Try it —
Repeat exactly the lines from the start of the material below up to and including the "## Examples" line.
-=-=-
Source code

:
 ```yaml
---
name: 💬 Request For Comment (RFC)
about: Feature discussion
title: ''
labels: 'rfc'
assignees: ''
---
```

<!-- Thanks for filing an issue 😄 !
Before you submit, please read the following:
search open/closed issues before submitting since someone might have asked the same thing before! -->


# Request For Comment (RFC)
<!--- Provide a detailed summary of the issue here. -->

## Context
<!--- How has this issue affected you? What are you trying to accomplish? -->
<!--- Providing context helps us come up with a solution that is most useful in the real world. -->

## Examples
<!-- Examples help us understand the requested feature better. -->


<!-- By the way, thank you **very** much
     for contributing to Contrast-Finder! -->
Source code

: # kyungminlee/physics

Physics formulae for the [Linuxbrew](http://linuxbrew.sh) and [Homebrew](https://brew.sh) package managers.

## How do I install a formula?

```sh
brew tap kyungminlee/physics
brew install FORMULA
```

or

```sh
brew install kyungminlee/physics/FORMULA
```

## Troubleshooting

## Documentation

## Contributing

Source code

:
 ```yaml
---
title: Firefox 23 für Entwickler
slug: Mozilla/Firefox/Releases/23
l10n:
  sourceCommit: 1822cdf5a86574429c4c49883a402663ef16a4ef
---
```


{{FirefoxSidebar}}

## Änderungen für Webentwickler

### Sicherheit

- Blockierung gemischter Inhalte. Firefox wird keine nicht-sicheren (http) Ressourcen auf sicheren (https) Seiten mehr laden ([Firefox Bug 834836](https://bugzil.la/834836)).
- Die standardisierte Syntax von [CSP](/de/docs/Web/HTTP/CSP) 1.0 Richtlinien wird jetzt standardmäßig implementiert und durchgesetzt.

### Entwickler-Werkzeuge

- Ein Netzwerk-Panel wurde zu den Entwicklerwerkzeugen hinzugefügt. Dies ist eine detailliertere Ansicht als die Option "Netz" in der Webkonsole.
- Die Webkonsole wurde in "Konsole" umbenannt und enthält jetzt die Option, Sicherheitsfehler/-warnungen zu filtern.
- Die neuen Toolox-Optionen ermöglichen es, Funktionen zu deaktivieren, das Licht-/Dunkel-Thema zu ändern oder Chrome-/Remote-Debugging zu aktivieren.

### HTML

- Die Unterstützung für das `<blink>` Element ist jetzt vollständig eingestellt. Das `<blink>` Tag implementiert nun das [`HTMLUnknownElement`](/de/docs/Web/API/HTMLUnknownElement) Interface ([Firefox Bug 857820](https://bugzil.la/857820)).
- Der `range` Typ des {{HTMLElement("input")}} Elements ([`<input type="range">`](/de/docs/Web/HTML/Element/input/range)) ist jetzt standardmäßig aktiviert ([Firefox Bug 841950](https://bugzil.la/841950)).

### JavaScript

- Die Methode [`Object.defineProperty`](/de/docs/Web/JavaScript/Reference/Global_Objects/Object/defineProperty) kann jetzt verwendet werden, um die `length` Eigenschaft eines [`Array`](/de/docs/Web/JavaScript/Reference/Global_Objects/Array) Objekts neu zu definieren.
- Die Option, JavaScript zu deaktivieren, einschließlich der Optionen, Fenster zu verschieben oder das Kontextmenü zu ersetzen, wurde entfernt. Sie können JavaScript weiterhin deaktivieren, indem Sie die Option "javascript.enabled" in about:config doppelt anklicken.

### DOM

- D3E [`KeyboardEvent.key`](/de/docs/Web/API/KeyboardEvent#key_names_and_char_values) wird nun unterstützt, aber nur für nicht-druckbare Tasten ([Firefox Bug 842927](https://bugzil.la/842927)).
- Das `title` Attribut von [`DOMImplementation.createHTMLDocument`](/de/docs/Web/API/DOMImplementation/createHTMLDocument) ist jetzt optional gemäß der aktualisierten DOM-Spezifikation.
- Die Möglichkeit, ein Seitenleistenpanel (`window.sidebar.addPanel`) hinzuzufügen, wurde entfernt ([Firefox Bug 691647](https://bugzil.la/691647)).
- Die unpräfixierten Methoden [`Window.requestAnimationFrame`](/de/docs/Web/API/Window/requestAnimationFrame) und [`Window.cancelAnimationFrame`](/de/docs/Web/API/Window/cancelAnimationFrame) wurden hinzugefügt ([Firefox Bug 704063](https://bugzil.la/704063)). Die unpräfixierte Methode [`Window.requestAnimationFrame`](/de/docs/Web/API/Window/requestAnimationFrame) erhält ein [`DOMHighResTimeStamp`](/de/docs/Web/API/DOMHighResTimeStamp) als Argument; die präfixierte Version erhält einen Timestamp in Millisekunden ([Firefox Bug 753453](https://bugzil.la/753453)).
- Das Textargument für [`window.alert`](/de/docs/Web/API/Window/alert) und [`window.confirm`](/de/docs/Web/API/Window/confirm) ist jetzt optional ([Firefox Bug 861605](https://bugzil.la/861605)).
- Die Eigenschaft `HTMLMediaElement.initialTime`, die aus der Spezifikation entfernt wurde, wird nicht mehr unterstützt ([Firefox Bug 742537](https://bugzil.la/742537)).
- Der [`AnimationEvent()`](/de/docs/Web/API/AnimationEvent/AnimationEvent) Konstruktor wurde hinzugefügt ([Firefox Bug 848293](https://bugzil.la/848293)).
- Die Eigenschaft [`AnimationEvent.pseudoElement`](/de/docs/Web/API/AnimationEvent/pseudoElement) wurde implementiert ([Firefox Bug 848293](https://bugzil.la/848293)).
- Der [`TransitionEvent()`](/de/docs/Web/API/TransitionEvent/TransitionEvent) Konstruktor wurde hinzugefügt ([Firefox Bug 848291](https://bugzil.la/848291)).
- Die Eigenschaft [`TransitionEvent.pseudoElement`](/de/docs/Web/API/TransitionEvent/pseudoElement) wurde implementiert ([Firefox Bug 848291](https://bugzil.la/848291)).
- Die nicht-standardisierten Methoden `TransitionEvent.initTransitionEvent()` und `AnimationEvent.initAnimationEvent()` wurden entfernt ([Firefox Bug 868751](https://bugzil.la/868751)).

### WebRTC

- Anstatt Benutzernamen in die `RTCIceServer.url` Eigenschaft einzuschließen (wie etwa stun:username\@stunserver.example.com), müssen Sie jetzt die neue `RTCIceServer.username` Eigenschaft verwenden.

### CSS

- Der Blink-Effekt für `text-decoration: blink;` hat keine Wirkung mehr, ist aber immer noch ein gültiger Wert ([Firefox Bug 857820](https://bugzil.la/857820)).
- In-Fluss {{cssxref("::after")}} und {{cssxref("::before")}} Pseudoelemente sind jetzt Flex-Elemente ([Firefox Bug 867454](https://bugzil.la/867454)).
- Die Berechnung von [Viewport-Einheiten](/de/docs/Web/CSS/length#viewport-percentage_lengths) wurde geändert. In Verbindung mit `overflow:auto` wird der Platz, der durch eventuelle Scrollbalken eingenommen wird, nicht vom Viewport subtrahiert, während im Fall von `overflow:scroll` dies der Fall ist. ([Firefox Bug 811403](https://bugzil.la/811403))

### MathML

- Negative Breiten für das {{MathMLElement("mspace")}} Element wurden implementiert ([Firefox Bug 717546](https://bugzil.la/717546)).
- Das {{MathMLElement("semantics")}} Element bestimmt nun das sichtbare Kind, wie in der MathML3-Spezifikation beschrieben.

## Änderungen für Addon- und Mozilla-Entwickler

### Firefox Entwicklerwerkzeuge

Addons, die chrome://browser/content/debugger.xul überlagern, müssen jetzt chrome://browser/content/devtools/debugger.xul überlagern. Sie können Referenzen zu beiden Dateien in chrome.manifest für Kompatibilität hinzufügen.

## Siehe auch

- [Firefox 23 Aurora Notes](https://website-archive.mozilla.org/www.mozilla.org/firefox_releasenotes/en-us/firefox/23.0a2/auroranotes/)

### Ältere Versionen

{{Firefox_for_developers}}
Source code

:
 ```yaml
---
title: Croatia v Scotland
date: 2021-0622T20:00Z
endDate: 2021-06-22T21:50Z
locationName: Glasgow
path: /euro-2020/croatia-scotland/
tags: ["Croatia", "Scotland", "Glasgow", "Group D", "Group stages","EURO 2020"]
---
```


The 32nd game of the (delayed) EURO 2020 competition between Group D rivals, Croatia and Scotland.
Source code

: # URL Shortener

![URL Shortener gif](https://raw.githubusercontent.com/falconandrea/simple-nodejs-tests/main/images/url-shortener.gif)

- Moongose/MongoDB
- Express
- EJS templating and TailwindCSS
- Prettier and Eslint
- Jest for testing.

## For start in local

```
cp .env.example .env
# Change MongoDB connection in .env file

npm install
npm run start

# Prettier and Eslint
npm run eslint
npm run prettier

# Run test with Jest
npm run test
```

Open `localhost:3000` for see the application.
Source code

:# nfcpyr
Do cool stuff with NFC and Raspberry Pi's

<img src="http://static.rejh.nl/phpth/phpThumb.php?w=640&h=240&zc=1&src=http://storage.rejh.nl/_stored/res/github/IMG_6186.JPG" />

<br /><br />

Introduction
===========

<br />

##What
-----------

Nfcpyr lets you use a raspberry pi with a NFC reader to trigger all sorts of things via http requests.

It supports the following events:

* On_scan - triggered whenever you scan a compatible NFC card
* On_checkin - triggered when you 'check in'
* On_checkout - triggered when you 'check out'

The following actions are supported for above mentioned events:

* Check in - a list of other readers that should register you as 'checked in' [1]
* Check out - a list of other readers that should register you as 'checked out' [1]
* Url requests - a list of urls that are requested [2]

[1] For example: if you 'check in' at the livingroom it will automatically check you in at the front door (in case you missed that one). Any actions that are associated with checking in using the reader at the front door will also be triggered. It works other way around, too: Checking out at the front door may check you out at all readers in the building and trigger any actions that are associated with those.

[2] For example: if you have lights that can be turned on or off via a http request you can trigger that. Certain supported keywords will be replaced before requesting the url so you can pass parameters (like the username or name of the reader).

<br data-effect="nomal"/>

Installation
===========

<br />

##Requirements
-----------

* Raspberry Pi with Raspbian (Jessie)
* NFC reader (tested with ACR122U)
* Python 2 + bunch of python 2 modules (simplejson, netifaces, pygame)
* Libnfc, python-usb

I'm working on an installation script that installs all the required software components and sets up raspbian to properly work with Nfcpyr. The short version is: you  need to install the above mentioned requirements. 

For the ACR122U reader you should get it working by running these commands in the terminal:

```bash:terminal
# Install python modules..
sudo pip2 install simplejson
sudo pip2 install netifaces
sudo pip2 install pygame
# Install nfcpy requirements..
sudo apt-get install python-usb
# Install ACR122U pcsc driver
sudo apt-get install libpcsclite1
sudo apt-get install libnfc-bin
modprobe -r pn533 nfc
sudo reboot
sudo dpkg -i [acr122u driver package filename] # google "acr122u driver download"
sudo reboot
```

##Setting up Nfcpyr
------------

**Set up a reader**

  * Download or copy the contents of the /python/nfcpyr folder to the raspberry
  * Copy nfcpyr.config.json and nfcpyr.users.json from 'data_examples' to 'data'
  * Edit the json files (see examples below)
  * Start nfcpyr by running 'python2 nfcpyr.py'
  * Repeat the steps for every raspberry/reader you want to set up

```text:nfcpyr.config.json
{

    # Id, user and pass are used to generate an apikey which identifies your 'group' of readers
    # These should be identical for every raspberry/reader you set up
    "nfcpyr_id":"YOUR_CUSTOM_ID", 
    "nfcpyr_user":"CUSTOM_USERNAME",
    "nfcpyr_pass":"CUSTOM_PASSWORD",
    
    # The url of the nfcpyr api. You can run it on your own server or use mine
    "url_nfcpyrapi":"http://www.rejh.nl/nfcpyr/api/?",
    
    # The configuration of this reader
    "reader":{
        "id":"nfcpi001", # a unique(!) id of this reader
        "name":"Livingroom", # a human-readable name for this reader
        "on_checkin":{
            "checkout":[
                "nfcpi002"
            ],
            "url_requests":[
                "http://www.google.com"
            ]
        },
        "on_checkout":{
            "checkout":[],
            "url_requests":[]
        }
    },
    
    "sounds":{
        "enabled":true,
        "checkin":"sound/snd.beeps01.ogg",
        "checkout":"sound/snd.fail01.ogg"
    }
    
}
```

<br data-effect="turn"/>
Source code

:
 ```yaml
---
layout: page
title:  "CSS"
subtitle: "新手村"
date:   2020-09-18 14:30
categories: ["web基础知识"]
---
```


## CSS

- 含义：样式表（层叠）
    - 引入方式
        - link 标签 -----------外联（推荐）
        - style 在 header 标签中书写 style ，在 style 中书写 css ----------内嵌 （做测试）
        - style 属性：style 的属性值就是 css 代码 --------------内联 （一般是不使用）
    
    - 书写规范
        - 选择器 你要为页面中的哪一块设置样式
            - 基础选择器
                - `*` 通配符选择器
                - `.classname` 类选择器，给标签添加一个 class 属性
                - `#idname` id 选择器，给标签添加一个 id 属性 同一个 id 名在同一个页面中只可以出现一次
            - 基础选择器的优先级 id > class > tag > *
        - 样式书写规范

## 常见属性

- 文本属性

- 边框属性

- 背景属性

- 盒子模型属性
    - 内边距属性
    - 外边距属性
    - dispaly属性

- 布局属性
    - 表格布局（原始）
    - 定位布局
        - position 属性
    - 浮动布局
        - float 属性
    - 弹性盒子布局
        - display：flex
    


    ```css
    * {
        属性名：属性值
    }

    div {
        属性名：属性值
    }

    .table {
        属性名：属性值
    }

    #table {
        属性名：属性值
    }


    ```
-=-=-
Answer area —
Source code

:
 ```yaml
---
name: 💬 Request For Comment (RFC)
about: Feature discussion
title: ''
labels: 'rfc'
assignees: ''
---
```

<!-- Thanks for filing an issue 😄 !
Before you submit, please read the following:
search open/closed issues before submitting since someone might have asked the same thing before! -->


# Request For Comment (RFC)
<!--- Provide a detailed summary of the issue here. -->

## Context
<!--- How has this issue affected you? What are you trying to accomplish? -->
<!--- Providing context helps us come up with a solution that is most useful in the real world. -->

## Examples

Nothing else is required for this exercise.